>>>>>
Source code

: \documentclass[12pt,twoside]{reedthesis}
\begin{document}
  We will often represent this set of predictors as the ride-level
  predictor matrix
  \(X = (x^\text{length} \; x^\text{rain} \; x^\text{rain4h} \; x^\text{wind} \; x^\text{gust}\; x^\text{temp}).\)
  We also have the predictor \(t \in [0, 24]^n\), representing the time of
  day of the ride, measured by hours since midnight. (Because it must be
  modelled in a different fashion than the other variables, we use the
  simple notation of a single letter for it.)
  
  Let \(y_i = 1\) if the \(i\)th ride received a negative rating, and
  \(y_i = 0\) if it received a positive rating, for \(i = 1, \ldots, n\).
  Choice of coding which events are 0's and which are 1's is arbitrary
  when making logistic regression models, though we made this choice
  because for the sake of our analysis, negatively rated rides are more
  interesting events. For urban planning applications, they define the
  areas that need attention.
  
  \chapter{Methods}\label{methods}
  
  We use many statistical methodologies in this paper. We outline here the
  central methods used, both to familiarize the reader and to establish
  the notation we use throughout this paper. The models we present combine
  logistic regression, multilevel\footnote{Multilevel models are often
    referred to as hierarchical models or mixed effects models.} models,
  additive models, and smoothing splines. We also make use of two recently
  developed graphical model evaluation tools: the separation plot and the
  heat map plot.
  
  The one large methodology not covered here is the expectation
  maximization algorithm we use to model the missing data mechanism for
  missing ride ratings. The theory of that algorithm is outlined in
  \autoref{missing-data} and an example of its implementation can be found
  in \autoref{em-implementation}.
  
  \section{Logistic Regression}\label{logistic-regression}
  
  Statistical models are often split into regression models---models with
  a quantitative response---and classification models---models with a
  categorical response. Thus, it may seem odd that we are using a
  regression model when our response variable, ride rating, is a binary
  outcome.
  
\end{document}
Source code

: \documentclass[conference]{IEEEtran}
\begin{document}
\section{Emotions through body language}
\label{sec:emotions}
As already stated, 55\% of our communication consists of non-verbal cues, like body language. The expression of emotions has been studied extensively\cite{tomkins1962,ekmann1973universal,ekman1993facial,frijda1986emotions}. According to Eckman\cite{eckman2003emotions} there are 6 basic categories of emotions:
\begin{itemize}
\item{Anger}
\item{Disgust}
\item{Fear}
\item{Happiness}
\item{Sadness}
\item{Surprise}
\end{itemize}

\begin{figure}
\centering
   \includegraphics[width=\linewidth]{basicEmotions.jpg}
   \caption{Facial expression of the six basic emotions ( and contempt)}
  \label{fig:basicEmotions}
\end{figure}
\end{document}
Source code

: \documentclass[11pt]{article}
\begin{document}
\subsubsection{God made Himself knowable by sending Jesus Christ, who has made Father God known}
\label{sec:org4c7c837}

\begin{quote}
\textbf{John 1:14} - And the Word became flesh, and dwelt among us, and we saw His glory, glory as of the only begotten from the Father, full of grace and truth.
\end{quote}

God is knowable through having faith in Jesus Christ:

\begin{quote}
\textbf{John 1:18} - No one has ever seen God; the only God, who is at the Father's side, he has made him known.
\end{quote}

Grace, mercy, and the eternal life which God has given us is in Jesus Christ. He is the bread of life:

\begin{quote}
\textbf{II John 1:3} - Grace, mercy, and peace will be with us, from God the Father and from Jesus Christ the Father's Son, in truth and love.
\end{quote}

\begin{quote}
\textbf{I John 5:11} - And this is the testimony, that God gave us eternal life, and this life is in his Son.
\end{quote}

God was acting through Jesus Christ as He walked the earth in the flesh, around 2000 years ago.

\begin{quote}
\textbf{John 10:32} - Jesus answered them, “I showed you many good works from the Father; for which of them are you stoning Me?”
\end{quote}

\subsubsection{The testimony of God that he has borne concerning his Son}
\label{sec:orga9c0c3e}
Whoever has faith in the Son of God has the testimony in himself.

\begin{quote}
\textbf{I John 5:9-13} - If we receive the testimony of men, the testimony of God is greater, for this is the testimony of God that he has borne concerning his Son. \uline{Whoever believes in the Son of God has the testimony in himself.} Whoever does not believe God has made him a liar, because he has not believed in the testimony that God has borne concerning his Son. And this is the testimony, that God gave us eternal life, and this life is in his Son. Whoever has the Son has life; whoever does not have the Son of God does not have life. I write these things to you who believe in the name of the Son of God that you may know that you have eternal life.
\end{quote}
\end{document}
<<<<<
Instructions for the task: Go through the entries and return each line where the word "documentclass" appears.

Task solution:
: \documentclass[12pt,twoside]{reedthesis}
: \documentclass[conference]{IEEEtran}
: \documentclass[11pt]{article}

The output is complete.